[ros-users] need help: set_parameters service callback very sluggish with nodelet-based camera1394 driver

Jack O'Quin jack.oquin at gmail.com
Sun Jan 30 05:28:25 UTC 2011


On Sat, Jan 29, 2011 at 10:10 PM, Blaise Gassend
<blaise at willowgarage.com> wrote:
> Hi Jack,
>
>> The idea is to keep the lock, but add a bool class member for when the
>> reconfig callback needs to interrupt the poll() thread. The poll()
>> loop is almost the same:
>
> I guess your method is a small improvement over doing the sleep each
> time, as it sometimes avoids the sleep. It isn't clear to me that
> there is a benefit over doing the sleep every time. Retrospectively, I
> probably shouldn't have dissed the "sleep each time" method in my
> initial reply. It really solves the problem with maximum simplicity.
> There is really nothing wrong introducing a few hundred milliseconds
> of sleep in a loop is just going to waits on hardware for tens of ms.

The sleep is simplest and does seem to work.

I wanted to avoid the sleep while actively polling. In general, we
don't know how fast the camera is providing data. Even a millisecond
sleep in that loop could limit the frame rate on slow machines with
very fast cameras. (Unlikely, but possible: I have seen Bayer decoding
in the poll loop slow down the frame rate on some machines.)

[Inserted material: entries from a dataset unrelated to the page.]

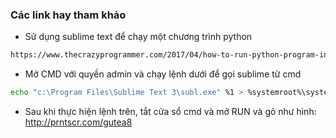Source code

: ### Các link hay tham khảo

- Sử dụng sublime text để chạy một chương trình python
```sh
https://www.thecrazyprogrammer.com/2017/04/how-to-run-python-program-in-sublime-text.html
```

- Mở CMD với quyền admin và chạy lệnh dưới để gọi sublime từ cmd

```sh
echo "c:\Program Files\Sublime Text 3\subl.exe" %1 > %systemroot%\system32\subl.bat
```

  - Sau khi thực hiện lệnh trên, tắt cửa sổ cmd và mở RUN và gõ như hình: http://prntscr.com/gutea8

  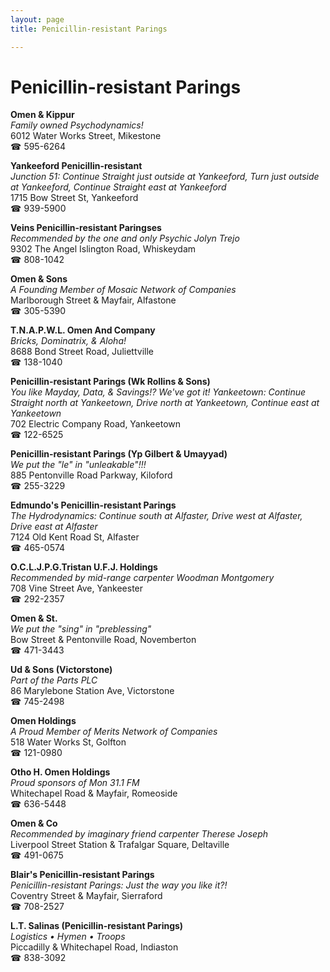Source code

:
 ```yaml
---
layout: page 
title: Penicillin-resistant Parings

---
```



# Penicillin-resistant Parings


 **Omen & Kippur**  
_Family owned Psychodynamics!_  
6012 Water Works Street, Mikestone  
☎ 595-6264

**Yankeeford Penicillin-resistant**  
_Junction 51: Continue Straight just outside at Yankeeford, Turn just outside at Yankeeford, Continue Straight east at Yankeeford_  
1715 Bow Street St, Yankeeford  
☎ 939-5900

**Veins Penicillin-resistant Paringses**  
_Recommended by the one and only Psychic Jolyn Trejo_  
9302 The Angel Islington Road, Whiskeydam  
☎ 808-1042

**Omen & Sons**  
_A Founding Member of Mosaic Network of Companies_  
Marlborough Street & Mayfair, Alfastone  
☎ 305-5390

**T.N.A.P.W.L. Omen And Company**  
_Bricks, Dominatrix, & Aloha!_  
8688 Bond Street Road, Juliettville  
☎ 138-1040

**Penicillin-resistant Parings (Wk Rollins & Sons)**  
_You like Mayday, Data, & Savings!? We've got it! 
Yankeetown: Continue Straight north at Yankeetown, Drive north at Yankeetown, Continue east at Yankeetown_  
702 Electric Company Road, Yankeetown  
☎ 122-6525

**Penicillin-resistant Parings (Yp Gilbert & Umayyad)**  
_We put the "le" in "unleakable"!!!_  
885 Pentonville Road Parkway, Kiloford  
☎ 255-3229

**Edmundo's Penicillin-resistant Parings**  
_The Hydrodynamics: Continue south at Alfaster, Drive west at Alfaster, Drive east at Alfaster_  
7124 Old Kent Road St, Alfaster  
☎ 465-0574

**O.C.L.J.P.G.Tristan U.F.J. Holdings**  
_Recommended by mid-range carpenter Woodman Montgomery_  
708 Vine Street Ave, Yankeester  
☎ 292-2357

**Omen & St.**  
_We put the "sing" in "preblessing"_  
Bow Street & Pentonville Road, Novemberton  
☎ 471-3443

**Ud & Sons (Victorstone)**  
_Part of the Parts PLC_  
86 Marylebone Station Ave, Victorstone  
☎ 745-2498

**Omen Holdings**  
_A Proud Member of Merits Network of Companies_  
518 Water Works St, Golfton  
☎ 121-0980

**Otho H. Omen Holdings**  
_Proud sponsors of Mon 31.1 FM_  
Whitechapel Road & Mayfair, Romeoside  
☎ 636-5448

**Omen & Co**  
_Recommended by imaginary friend carpenter Therese Joseph_  
Liverpool Street Station & Trafalgar Square, Deltaville  
☎ 491-0675

**Blair's Penicillin-resistant Parings**  
_Penicillin-resistant Parings: Just the way you like it?!_  
Coventry Street & Mayfair, Sierraford  
☎ 708-2527

**L.T. Salinas (Penicillin-resistant Parings)**  
_Logistics • Hymen • Troops_  
Piccadilly & Whitechapel Road, Indiaston  
☎ 838-3092

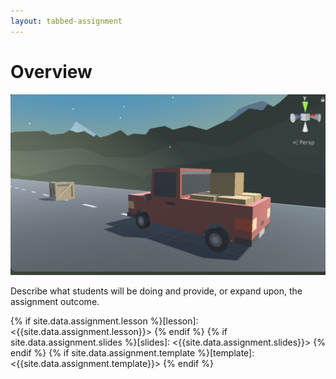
 ```yaml
---
layout: tabbed-assignment
---
```


# Overview

<img class="overview-image" src="assets/images/screen-capture.png">

Describe what students will be doing and provide, or expand upon, the assignment outcome.

<!-- Don't edit links here, change them in _data/assignment.yml instead, -->

{% if site.data.assignment.lesson   %}[lesson]: <{{site.data.assignment.lesson}}>     {% endif %}
{% if site.data.assignment.slides   %}[slides]:   <{{site.data.assignment.slides}}>   {% endif %}
{% if site.data.assignment.template %}[template]: <{{site.data.assignment.template}}> {% endif %}
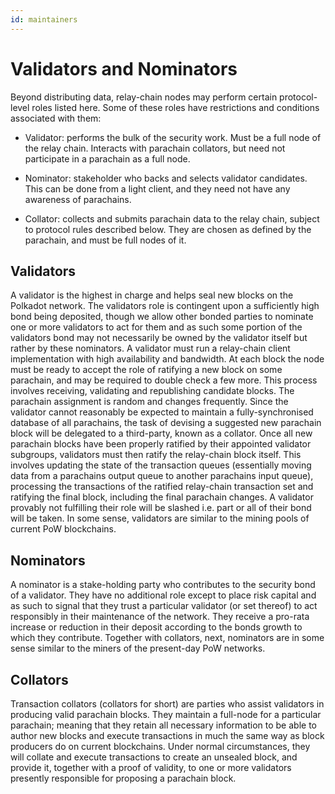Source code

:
 ```yaml
---
id: maintainers
---
```



# Validators and Nominators

Beyond distributing data, relay-chain nodes may perform certain protocol-level roles listed
here. Some of these roles have restrictions and conditions associated with them:

- Validator: performs the bulk of the security work. Must be a full node of the relay chain.
Interacts with parachain collators, but need not participate in a parachain as a full node.

- Nominator: stakeholder who backs and selects validator candidates. This can
be done from a light client, and they need not have any awareness of parachains.

- Collator: collects and submits parachain data to the relay chain, subject to protocol rules
described below. They are chosen as defined by the parachain, and must be full nodes of it.

## Validators

A validator is the highest in charge and helps seal new blocks on the Polkadot
network. The validators role is contingent upon a sufficiently high bond being deposited, though
we allow other bonded parties to nominate one or more validators to act for them and as such
some portion of the validators bond may not necessarily be owned by the validator itself but
rather by these nominators. A validator must run a relay-chain client implementation with high
availability and bandwidth. At each block the node must be ready to accept the role of ratifying
a new block on some parachain, and may be required to double check a few more. This process
involves receiving, validating and republishing candidate blocks. The parachain assignment is
random and changes frequently. Since the validator cannot reasonably be expected to maintain a
fully-synchronised database of all parachains, the task of devising a suggested new parachain block
will be delegated to a third-party, known as a collator. Once all new parachain blocks have been
properly ratified by their appointed validator subgroups, validators must then ratify the relay-chain
block itself. This involves updating the state of the transaction queues (essentially moving data
from a parachains output queue to another parachains input queue), processing the transactions of
the ratified relay-chain transaction set and ratifying the final block, including the final parachain
changes. A validator provably not fulfilling their role will be slashed i.e. part or all of their bond
will be taken. In some sense, validators are similar to the mining pools of current PoW blockchains.

## Nominators

A nominator is a stake-holding party who contributes to the security bond of a
validator. They have no additional role except to place risk capital and as such to signal that they
trust a particular validator (or set thereof) to act responsibly in their maintenance of the network.
They receive a pro-rata increase or reduction in their deposit according to the bonds growth to
which they contribute. Together with collators, next, nominators are in some sense similar to the
miners of the present-day PoW networks.

## Collators

Transaction collators (collators for short) are parties who assist validators in producing valid parachain blocks.
They maintain a full-node for a particular parachain; meaning that
they retain all necessary information to be able to author new blocks and execute transactions in
much the same way as block producers do on current blockchains. Under normal circumstances,
they will collate and execute transactions to create an unsealed block, and provide it, together
with a proof of validity, to one or more validators presently responsible for proposing a parachain
block.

> The benefit of my method is that it guarantees that once the configure
> thread starts waiting, the other thread will never start a new
> iteration before configuration completes. And I agree that in your
> case that guarantee is completely unnecessary. (My case was a bit more
> complex as the two threads needed to rendez-vous.)
>
>> I've thought about portability to machines with weak storage ordering,
>> but I think the scoped_lock should always invoke any memory fences
>> required for the underlying processor architecture, so it should be
>> OK.
>
> I think that technically you should mark your flag as volatile,
> otherwise the compiler can legitimately assume that it does not change
> in other threads, and assume that the condition in the while loop is
> constant. In practice this is probably a non-issue as you are calling
> a function in a different module from the while loop, so the compiler
> can't be sure that the function does not change the flag. However, if
> the function being called was in the same file, the compiler might
> inline it and consider that the condition in the while does not
> change.

Good point. I'll declare the flag volatile. The state_ should be volatile, too.